La seconda idea è quella di Zona Prossimale di Sviluppo (ZSP). Nello sviluppo della sua teoria dell’apprendimento, Vygotskij individua tre zone nello sviluppo individuale: la zona di sviluppo attuale riguarda tutte le abilità e le conoscenze già acquisite, ciò che il bambino sa fare, le

possibilità autonome di soluzione del problema; la zona di sviluppo potenziale riguarda le abilità non ancora sviluppate, ma che probabilmente lo saranno in futuro; la zona di sviluppo prossimale è la distanza tra il livello di sviluppo attuale e quello potenziale, tale distanza può essere colmata con l’aiuto di altre persone, la guida di un adulto o la collaborazione con i propri pari più capaci: è dunque questa zona quella su cui gli educatori devono concentrarsi.

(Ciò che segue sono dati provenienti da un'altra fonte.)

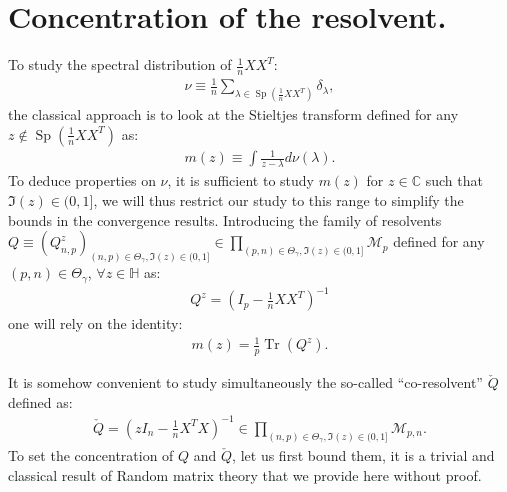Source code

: \documentclass[ECP, preprint]{ejpecp} %
\DeclareMathOperator{\tr}{Tr}
\DeclareMathOperator{\spctr}{Sp}
\begin{document}
\section{Concentration of the resolvent.}
To study the spectral distribution of $\frac{1}{n}XX^T$:
\begin{align*}
    \nu \equiv \frac{1}{n}\sum_{\lambda \in \spctr(\frac{1}{n}XX^T)} \delta_{\lambda},
 \end{align*} 
 the classical approach is to look at the Stieltjes transform defined for any $z\notin \spctr(\frac{1}{n}XX^T)$ as:
 \begin{align*}
    m(z) \equiv \int \frac{1}{z- \lambda } d\nu(\lambda).
 \end{align*}
 To deduce properties on $\nu$, it is sufficient to study $m(z)$ for $z\in \mathbb C$ such that $\Im(z)\in (0,1]$, we will thus restrict our study to this range to simplify the bounds in the convergence results.
 Introducing the family of resolvents $Q\equiv (Q^z_{n,p})_{(n,p) \in \Theta_\gamma, \Im(z)\in(0,1]}\in \prod_{(p,n)\in \Theta_\gamma, \Im(z)\in(0,1]} \mathcal{M}_{p}$ defined for any $(p,n) \in \Theta_\gamma$, $\forall z\in \mathbb H$ as:
 \begin{align*}
     Q^z = \left(I_p - \frac{1}{n}XX^T\right)^{-1}
 \end{align*}
 one will rely on the identity:
 \begin{align*}
    m(z) = \frac{1}{p}\tr(Q^z).
 \end{align*}

 It is somehow convenient to study simultaneously the so-called ``co-resolvent'' $\check Q$ defined as:
 \begin{align*}
    \check Q = \left( zI_n - \frac{1}{n}X^TX\right)^{-1}\in \prod_{(n,p)\in \Theta_\gamma, \Im(z)\in (0,1]} \mathcal{M}_{p,n}.
 \end{align*}
 To set the concentration of $Q$ and $\check Q$, let us first bound them, it is a trivial and classical result of Random matrix theory that we provide here without proof.
\end{document}
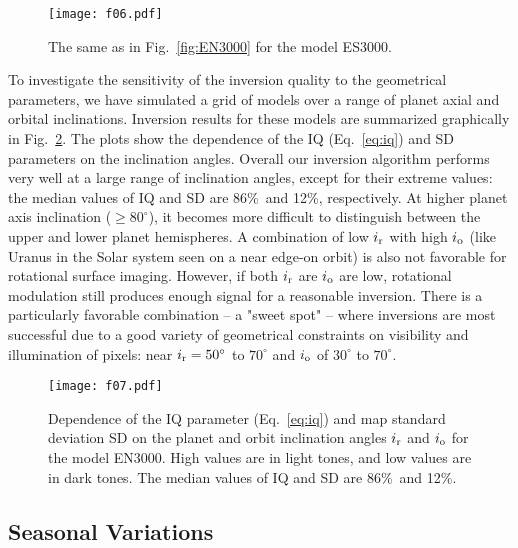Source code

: \documentclass{emulateapj}
\begin{document}
\begin{figure}
\centering
\texttt{[image: f06.pdf]}
\caption{The same as in Fig.~\ref{fig:EN3000} for the model ES3000.  }
\label{fig:ES3000}
\end{figure}

To investigate the sensitivity of the inversion quality to the geometrical parameters, we have
simulated a grid of models over a range of planet axial and orbital inclinations.
Inversion results for these models are summarized graphically in Fig.~\ref{fig:iq_inc}.
The plots show the dependence of the IQ (Eq.~\ref{eq:iq}) and SD parameters
on the inclination angles. 
Overall our inversion algorithm performs very well at a large range of inclination
angles, except for their extreme values: the median values of IQ and SD are
86\%\ and 12\%, respectively.
At higher planet axis inclination ($\ge80^\circ$), 
it becomes more difficult to distinguish between the upper and lower planet hemispheres.
A combination of low $i_{\rm r}$ with high $i_{\rm o}$ (like Uranus in the Solar system
seen on a near edge-on orbit) is also not favorable for rotational surface imaging.
However, if both $i_{\rm r}$ are $i_{\rm o}$ are low, rotational modulation still produces
enough signal for a reasonable inversion.
There is a particularly favorable combination -- a "sweet spot" -- 
where inversions are most successful due to a good variety of geometrical 
constraints on visibility and illumination of pixels: near 
$i_{\rm r}=50^\circ$ to $70^\circ$ and
$i_{\rm o}$ of $30^\circ$ to $70^\circ$.

\begin{figure}
\centering
\texttt{[image: f07.pdf]}
\caption{Dependence of the IQ parameter (Eq.~\ref{eq:iq}) and map standard deviation SD
on the planet and orbit inclination angles $i_{\rm r}$ and $i_{\rm o}$ for the model EN3000. 
High values are in light tones, and low values are in dark tones.
The median values of IQ and SD are 86\%\ and 12\%.}
\label{fig:iq_inc}
\end{figure}

\subsection{Seasonal Variations}\label{sec:inve_seasons}
\end{document}
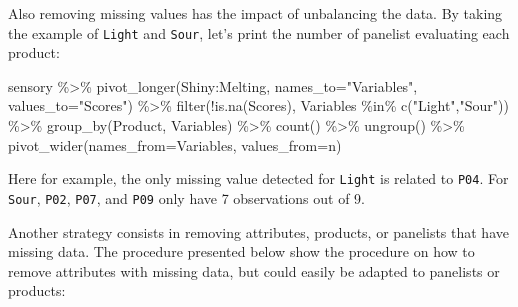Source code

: \documentclass[
]{book}
\newenvironment{Shaded}{\begin{snugshade}}{\end{snugshade}}
\newcommand{\AttributeTok}[1]{\textcolor[rgb]{0.77,0.63,0.00}{#1}}
\newcommand{\FunctionTok}[1]{\textcolor[rgb]{0.00,0.00,0.00}{#1}}
\newcommand{\NormalTok}[1]{#1}
\newcommand{\SpecialCharTok}[1]{\textcolor[rgb]{0.00,0.00,0.00}{#1}}
\newcommand{\StringTok}[1]{\textcolor[rgb]{0.31,0.60,0.02}{#1}}
\begin{document}
Also removing missing values has the impact of unbalancing the data. By taking the example of \texttt{Light} and \texttt{Sour}, let's print the number of panelist evaluating each product:

\begin{Shaded}
\begin{Highlighting}[]
\NormalTok{sensory }\SpecialCharTok{\%\textgreater{}\%} 
  \FunctionTok{pivot\_longer}\NormalTok{(Shiny}\SpecialCharTok{:}\NormalTok{Melting, }\AttributeTok{names\_to=}\StringTok{"Variables"}\NormalTok{, }\AttributeTok{values\_to=}\StringTok{"Scores"}\NormalTok{) }\SpecialCharTok{\%\textgreater{}\%} 
  \FunctionTok{filter}\NormalTok{(}\SpecialCharTok{!}\FunctionTok{is.na}\NormalTok{(Scores),}
\NormalTok{         Variables }\SpecialCharTok{\%in\%} \FunctionTok{c}\NormalTok{(}\StringTok{"Light"}\NormalTok{,}\StringTok{"Sour"}\NormalTok{)) }\SpecialCharTok{\%\textgreater{}\%}
  \FunctionTok{group\_by}\NormalTok{(Product, Variables) }\SpecialCharTok{\%\textgreater{}\%} 
  \FunctionTok{count}\NormalTok{() }\SpecialCharTok{\%\textgreater{}\%} 
  \FunctionTok{ungroup}\NormalTok{() }\SpecialCharTok{\%\textgreater{}\%} 
  \FunctionTok{pivot\_wider}\NormalTok{(}\AttributeTok{names\_from=}\NormalTok{Variables, }\AttributeTok{values\_from=}\NormalTok{n)}
\end{Highlighting}
\end{Shaded}

Here for example, the only missing value detected for \texttt{Light} is related to \texttt{P04}. For \texttt{Sour}, \texttt{P02}, \texttt{P07}, and \texttt{P09} only have 7 observations out of 9.

Another strategy consists in removing attributes, products, or panelists that have missing data. The procedure presented below show the procedure on how to remove attributes with missing data, but could easily be adapted to panelists or products:
\end{document}
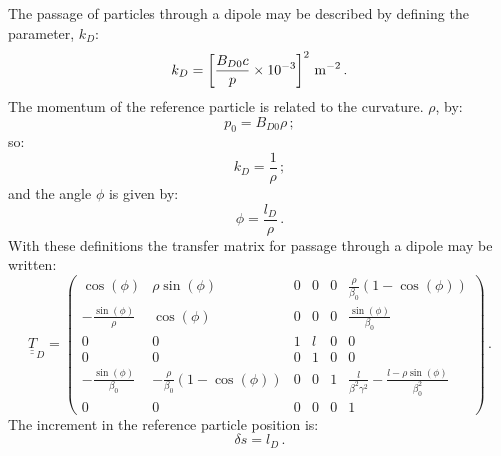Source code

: The passage of particles through a dipole may be described by defining
the parameter, $k_D$:
\begin{equation}
  k_D = \left[ \frac{B_{D0} c}{p} \times 10^{-3} \right]^2\, {\rm m}^{-2} \, .
  \label{Eq:EffectivekD}
\end{equation}
The momentum of the reference particle is related to the
curvature. $\rho$, by:
\begin{equation}
  p_0 = B_{D0} \rho \, ;
\end{equation}
so:
\begin{equation}
  k_D = \frac{1}{\rho} \, ; 
\end{equation}
and the angle $\phi$ is given by:
\begin{equation}
  \phi = \frac{l_D}{\rho} \, .
\end{equation}
With these definitions the transfer matrix for passage through a
dipole may be written:
\begin{equation}
  \underline{\underline{T}}_{D} =
    \begin{pmatrix}
                    \cos(\phi) &                                  \rho \sin(\phi) & 0 & 0 & 0 &                 \frac{\rho}{\beta_0}\left(1 - \cos(\phi) \right) \\
      -\frac{\sin(\phi)}{\rho} &                                       \cos(\phi) & 0 & 0 & 0 &                                       \frac{\sin(\phi)}{\beta_0} \\
                             0 &                                                0 & 1 & l & 0 &                                                                0 \\
                             0 &                                                0 & 0 & 1 & 0 &                                                                0 \\
   -\frac{\sin(\phi)}{\beta_0} &  -\frac{\rho}{\beta_0}\left(1 -\cos(\phi)\right) & 0 & 0 & 1 & \frac{l}{\beta^2 \gamma^2} - \frac{l - \rho\sin(\phi)}{\beta_0^2} \\
                             0 &                                                0 & 0 & 0 & 0 &                                                                1
        \end{pmatrix} \, .
\end{equation}
The increment in the reference particle position is:
\begin{equation}
  \delta s = l_D \, .
\end{equation}


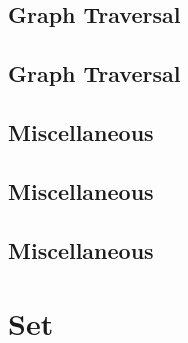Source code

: \vspace{-.7\baselineskip}\hrulefill
\vspace{0.1\baselineskip}\subsection{Graph Traversal}
\raggedbottom
\vspace{-.7\baselineskip}\hrulefill
\vspace{0.1\baselineskip}\subsection{Graph Traversal}
\raggedbottom
\vspace{-.7\baselineskip}\hrulefill
\vspace{0.1\baselineskip}\subsection{Miscellaneous}
\raggedbottom
\vspace{-.7\baselineskip}\hrulefill
\vspace{0.1\baselineskip}\subsection{Miscellaneous}
\raggedbottom
\vspace{-.7\baselineskip}\hrulefill
\vspace{0.1\baselineskip}\subsection{Miscellaneous}
\raggedbottom
\vspace{-.7\baselineskip}\hrulefill
\vspace{0.1\baselineskip}
\section{Set}
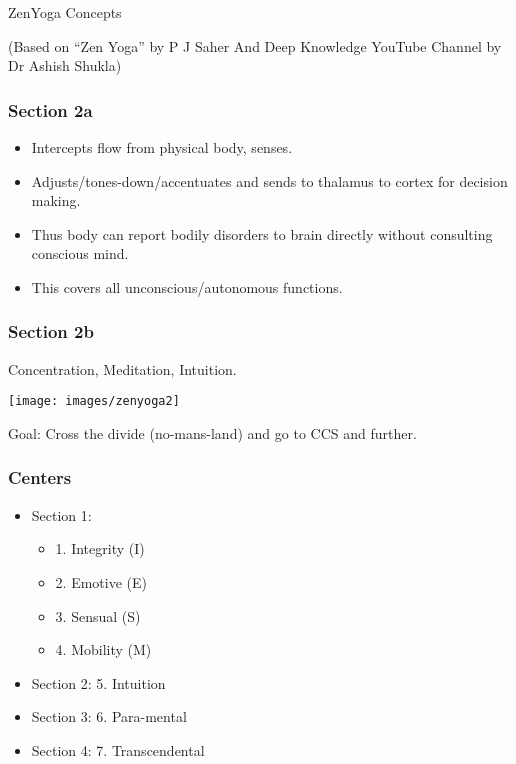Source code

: \begin{frame}[fragile]\frametitle{}
\begin{center}
{\Large ZenYoga Concepts}


{\tiny (Based on ``Zen Yoga'' by P J Saher And Deep Knowledge YouTube Channel by Dr Ashish Shukla)}
\end{center}
\end{frame}

\begin{frame}[fragile]
\frametitle{Section 2a}
\begin{itemize}
\item Intercepts flow from physical body, senses.
\item Adjusts/tones-down/accentuates and sends to thalamus to cortex for decision making.
\item Thus body can report bodily disorders to brain directly without consulting conscious mind.
\item This covers all unconscious/autonomous functions.
\end{itemize}
\end{frame}

\begin{frame}[fragile]
\frametitle{Section 2b}
Concentration, Meditation, Intuition.

 \begin{center}
\texttt{[image: images/zenyoga2]}
\end{center}

Goal: Cross the divide (no-mans-land) and go to CCS and further.

\end{frame}

\begin{frame}[fragile]
\frametitle{Centers}

\begin{itemize}
\item Section 1:
\begin{itemize}
\item 1. Integrity (I)
\item 2. Emotive (E)
\item 3. Sensual (S)
\item 4. Mobility (M)
\end{itemize}
\item Section 2: 5. Intuition
\item Section 3: 6. Para-mental
\item Section 4: 7. Transcendental
\end{itemize}

\end{frame}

Per Vygotskij (1987) la caratteristica essenziale della ZSP e che essa si viene a creare con l’apprendimento; l’apprendimento, a sua volta, risveglia una varietà di processi evolutivi interni, capaci di operare solo quando il bambino sta interagendo con persone del suo ambiente. Una volta interiorizzati questi processi, divengono parte del risultato evolutivo autonomo del bambino.

La terza idea è quella di Mediazione simbolica, funzione assicurata dal linguaggio e da altri sistemi come i grafici e l’algebra. Il senso di una situazione di lavoro o di formazione è contemporaneamente individuale e condiviso: individuale, perché il senso dato da un individuo gli è proprio, e differente rispetto a quello di un altro individuo; condiviso perché giustamente gli individui di una stessa comunità concordano abbastanza bene sul senso da dare a questa o quella situazione, a questa o quella pratica, a questa o quella parola.

L’internalizzazione di questi processi sociali (Brown, 1987), attraverso l’interazione e l’etero- regolazione sociale centrata sul linguaggio, promuove progressivi livelli di astrazione fino ad arrivare ai livelli più alti di consapevolezza, la costruzione dei concetti scientifici, durante il periodo di istruzione scolastica, in cui vengono introdotti corpi di conoscenza sistematizzata e sviluppata culturalmente. Al pari dell’astrazione, la metacognizione e la regolazione di sé, la

consapevolezza, la conoscenza e il controllo dei pensieri e dei comportamenti, hanno lo stesso

tipo di sviluppo per trasformazioni qualitative verso una consapevolezza riflessiva matura e un controllo deliberato.